At such times – all that we’ve learned from Scripture or heard in church rings hollow. It has no foothold in the soul. And this can be the most painful thing for a Christian – just when we need the Lord’s consolation and mercy the most, to find that its disappeared, along with the Lord himself, withdrawn, having descended to the dead – and we have to endure having learned “all proofs or disproofs that we tender / of his existence are returned / unopened to the sender.”
Mother Therese had this experience. Some of you may have read the recent book of her letters and writings called “Come be my Light” – where we learn that her spiritual life was a rarely mitigated experience of this kind of epistemic divestment, for over fifty years. Fifty years of earnest and constant seeking after the Lord, and his constant withdrawal beyond the horizon of our apprehension. The Lover in the Song of Solomon says:
I sought him whom my soul loves;
I sought him, but found him not;
I called him, but he gave no answer.
The endurance of such things is precisely the via dolorosa, the way of suffering: its what it is to take up your cross daily and trudge with Jesus up to Golgotha, to choose with him moment by moment continually to plunge into the darkness of psychic desolation – the sword of grief piercing your own heart also, in the awful emptiness and silence. In the words in Auden’s poem: Meanwhile, a silence on the cross, / As dead as we shall ever be, / speaks of some total gain or loss, / and you and I are free / to guess from the insulted face / just what appearances he saves / by suffering in a public place / a death reserved for slaves”.
It is precisely this freedom to guess – or as Auden calls it at the beginning of the poem, this freedom “to choose” that’s so horrifying, and yet which is God’s own most awesome gift to us. Christians encounter it in a way that MATTERS in these times of desolation and suffering. Because THEN we’re really stripped, then the choice is a REAL choice: not based on rotten analogies, but based on what von Balthazar called “the obedience of a corpse.” The question every believer must ask himself is: Who do YOU say that I am. Sooner or later we will be asked this question at Golgotha, at the place of a skull. Who do you say that I am? This corpse hanging on a tree – who abandoned all his good and useful teaching, all his miracle working in Galilee – who set his eyes toward Jerusalem, and came here for THIS. Who do you say that I am?
I want to leave you with two thoughts. Today we are left in silence before the cross – we end this liturgy with the really horrifying fact that the Lord comes into his Kingdom on the cross: IESUS NAZARENUS REX IUDEORUM.

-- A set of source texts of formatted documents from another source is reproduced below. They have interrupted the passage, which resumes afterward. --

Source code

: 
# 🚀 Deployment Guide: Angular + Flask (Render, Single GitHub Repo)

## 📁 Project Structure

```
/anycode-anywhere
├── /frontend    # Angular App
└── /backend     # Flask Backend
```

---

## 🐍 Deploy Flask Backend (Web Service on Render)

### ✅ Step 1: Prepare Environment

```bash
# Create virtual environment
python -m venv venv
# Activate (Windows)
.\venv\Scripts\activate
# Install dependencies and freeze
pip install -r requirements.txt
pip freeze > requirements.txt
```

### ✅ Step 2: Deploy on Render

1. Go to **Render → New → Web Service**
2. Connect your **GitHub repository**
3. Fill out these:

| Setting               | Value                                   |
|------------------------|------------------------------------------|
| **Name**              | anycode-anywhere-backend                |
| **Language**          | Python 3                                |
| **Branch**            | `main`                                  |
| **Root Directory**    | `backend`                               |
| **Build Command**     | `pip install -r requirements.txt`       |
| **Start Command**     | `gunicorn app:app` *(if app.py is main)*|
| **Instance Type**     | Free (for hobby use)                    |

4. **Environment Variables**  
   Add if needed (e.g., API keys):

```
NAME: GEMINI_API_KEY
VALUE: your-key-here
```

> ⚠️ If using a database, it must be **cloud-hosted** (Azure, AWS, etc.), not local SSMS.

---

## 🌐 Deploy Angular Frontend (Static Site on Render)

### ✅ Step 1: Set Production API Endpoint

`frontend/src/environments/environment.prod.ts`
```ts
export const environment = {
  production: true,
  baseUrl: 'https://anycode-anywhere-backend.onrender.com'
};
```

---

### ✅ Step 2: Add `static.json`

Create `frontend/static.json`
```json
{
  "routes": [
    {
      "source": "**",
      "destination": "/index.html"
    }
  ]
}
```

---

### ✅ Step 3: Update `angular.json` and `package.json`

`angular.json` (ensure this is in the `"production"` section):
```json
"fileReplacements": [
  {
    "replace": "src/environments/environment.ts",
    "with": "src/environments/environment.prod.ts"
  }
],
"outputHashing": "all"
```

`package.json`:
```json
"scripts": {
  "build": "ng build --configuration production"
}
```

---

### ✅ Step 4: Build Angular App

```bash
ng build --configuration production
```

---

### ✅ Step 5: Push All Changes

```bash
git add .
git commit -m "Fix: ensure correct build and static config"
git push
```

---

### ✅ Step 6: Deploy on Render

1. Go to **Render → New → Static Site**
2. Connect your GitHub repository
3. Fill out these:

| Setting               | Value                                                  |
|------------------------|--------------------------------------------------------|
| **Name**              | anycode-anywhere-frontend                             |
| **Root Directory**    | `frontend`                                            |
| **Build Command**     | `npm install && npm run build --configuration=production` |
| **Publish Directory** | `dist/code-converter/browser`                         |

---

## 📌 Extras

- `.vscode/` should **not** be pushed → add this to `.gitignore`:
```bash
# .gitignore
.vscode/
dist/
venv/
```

I would like to leave you at the foot of the cross. But I would like to point out that if you are at the foot of the cross, you are with Mary. If you’re at the foot of the cross, you’re standing there with Mary. Our task is to hold to Jesus in faith, with Mary, even here. Mary’s greatness lies in the fact that she held on in faith to Jesus. We keep finding her in the Gospels, next to Jesus, despite her constant discovery of the rotten analogies: depite having constantly to face the identity of her Son outpacing her ability to understand, hearing him say “How is it that you sought me? Did you not know that I would be in my father’s house?” and “Woman what have you to do with me? My hour has not yet come,” and “Who are my mother and my brothers? Everyone who hears the word of God and keeps it is my sister and my brother and my mother…” And finally on the cross she holds on in faith even as the most intimate analogies are stripped away. Msgr. Romano Guardini said: “…at last [Jesus] severed the very bond of son-ship, appointing another, the man beside her under the cross, to take his place! On the highest, thinnest pinnacle of creation, Jesus stood alone, face to face with the justice of God. [And Mary’s greatness is in that] From the depths of her co-agony on Golgotha, Mary, with a final bound of faith, accepted this double separation – and once again stood beside him!”
Our vocation is – with Mary – to confess Jesus to be as Messiah even in the face of the cross’s awful silence, to hear in that silence the voice of God’s total self-disclosure, and to know Jesus to be our king and savior by knowing “his suffering in a public place / a death reserved for slaves.”
In the name of the Father, and of the Son, and of the Holy Spirit. Amen.